At present, two-thirds of Viet Nam is hilly and mountainous area and officially designated forestry land accounts for 57 per cent of the total 26.2 million ha of arable land. Forests are also home to 25 million ethnic minority citizens of the country.

But three million of the 16 million ha of forest land is bare, and this has been rapidly taken over by agricultural and industrial crops like coffee and rubber. Now these crops are encroaching further into forests, which have been disappearing at an alarming pace in the Central Highlands and the north-western region, including the provinces of Lai Chau, Dien Bien and Son La.

In the past, forest land was managed by State-owned farms, but 256 of these have been converted into 148 limited companies.

However, this conversion has not been accompanied by clear guidelines about the public service and business components of these companies, so forests have been destroyed and misused without remedial actions.

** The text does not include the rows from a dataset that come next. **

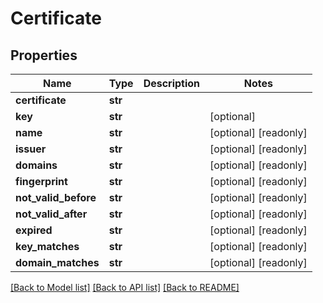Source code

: # Certificate

## Properties

Name | Type | Description | Notes
------------ | ------------- | ------------- | -------------
**certificate** | **str** |  | 
**key** | **str** |  | [optional] 
**name** | **str** |  | [optional] [readonly] 
**issuer** | **str** |  | [optional] [readonly] 
**domains** | **str** |  | [optional] [readonly] 
**fingerprint** | **str** |  | [optional] [readonly] 
**not_valid_before** | **str** |  | [optional] [readonly] 
**not_valid_after** | **str** |  | [optional] [readonly] 
**expired** | **str** |  | [optional] [readonly] 
**key_matches** | **str** |  | [optional] [readonly] 
**domain_matches** | **str** |  | [optional] [readonly] 

[[Back to Model list]](../#documentation-for-models) [[Back to API list]](../#documentation-for-api-endpoints) [[Back to README]](../)


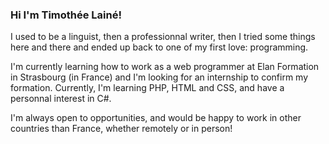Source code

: ### Hi I'm Timothée Lainé!

I used to be a linguist, then a professionnal writer, then I tried some things here and there and ended up back to one of my first love: programming.

I'm currently learning how to work as a web programmer at Elan Formation in Strasbourg (in France) and I'm looking for an internship to confirm my formation. Currently, I'm learning PHP, HTML and CSS, and have a personnal interest in C#.

I'm always open to opportunities, and would be happy to work in other countries than France, whether remotely or in person!

<!--
**TimLaine/TimLaine** is a ✨ _special_ ✨ repository because its `README.md` (this file) appears on your GitHub profile.

Here are some ideas to get you started:

- 🔭 I’m currently working on ...
- 🌱 I’m currently learning ...
- 👯 I’m looking to collaborate on ...
- 🤔 I’m looking for help with ...
- 💬 Ask me about ...
- 📫 How to reach me: ...
- 😄 Pronouns: ...
- ⚡ Fun fact: ...
-->
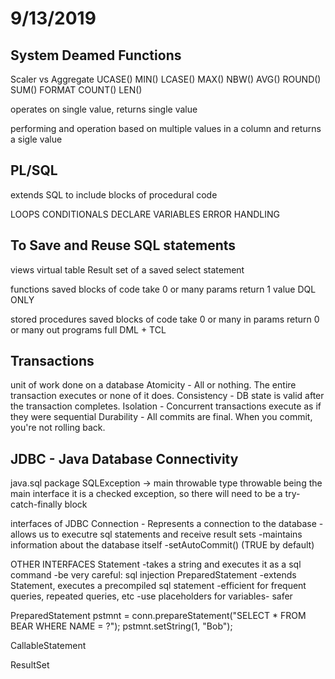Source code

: # 9/13/2019

## System Deamed Functions

Scaler vs Aggregate
UCASE()     MIN()
LCASE()     MAX()
NBW()       AVG()
ROUND()     SUM()
FORMAT      COUNT()
LEN()

operates on single value, returns single value

performing and operation based on multiple values in a column and returns a sigle value

## PL/SQL

extends SQL to include blocks of procedural code

LOOPS
CONDITIONALS
DECLARE VARIABLES
ERROR HANDLING

## To Save and Reuse SQL statements

views
virtual table
Result set of a saved select statement

functions
saved blocks of code
take 0 or many params
return 1 value
DQL ONLY

stored procedures
saved blocks of code
take 0 or many in params
return 0 or many out programs
full DML + TCL

## Transactions

unit of work done on a database
Atomicity - All or nothing. The entire transaction executes or none of it does.
Consistency - DB state is valid after the transaction completes.
Isolation - Concurrent transactions execute as if they were sequential
Durability - All commits are final. When you commit, you're not rolling back.

## JDBC - Java Database Connectivity

java.sql package
SQLException -> main throwable type
throwable being the main interface
it is a checked exception, so there will need to be a try-catch-finally block

interfaces of JDBC
Connection - Represents a connection to the database
-allows us to executre sql statements and receive result sets
-maintains information about the database itself
-setAutoCommit() (TRUE by default)

OTHER INTERFACES
Statement
-takes a string and executes it as a sql command
-be very careful: sql injection
PreparedStatement
-extends Statement, executes a precompiled sql statement
-efficient for frequent queries, repeated queries, etc
-use placeholders for variables- safer

PreparedStatement pstmnt = conn.prepareStatement("SELECT * FROM BEAR WHERE NAME = ?");
pstmnt.setString(1, "Bob");

CallableStatement

ResultSet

As a result of these moves, the forestry land that State-run farms manage has reduced from 4 million a few years ago to 2.1 million now. Of the difference of 1.9 million ha, around one million was to be given back to localities, but the actual handover was just 585,000 ha, with 1.2 million ha being taken over by management boards of national parks. The fate of the remaining 115 ha is not known.

“Forestry land was only transferred on paper. Therefore, disputes over forestry and agricultural land have broken out increasingly and in more complicated ways,” said Le Van Bach, deputy head of the policy division of Viet Nam Forestry Administration.

According to official statistics, about 2.6 million ha of forestry land is now being managed by communes, but Dr. Thinh said this was not a good thing.

“Commune level administrations are not the ideal agencies to manage forestry land because they are neither business units nor forest protectors. Communes giving land to local residents without clear boundaries has complicated the situation,” he said.

But Dr. Thinh’s suggestion for forest land held by State-owned farms to be auctioned off to increase their economic effectiveness has been questioned by other experts who say this would lead to further depletion of the nation’s thinning forest coverage.

While the Government has approved the auction policy in principle, it has not been implemented because the forestry land that would fall under the hammer has not been defined, nor has a plan for its subsequent use been formulated.

Experts have also called for policies to benefit forest planters and protectors so that existing forests are preserved and more effective afforestation projects implemented in the future.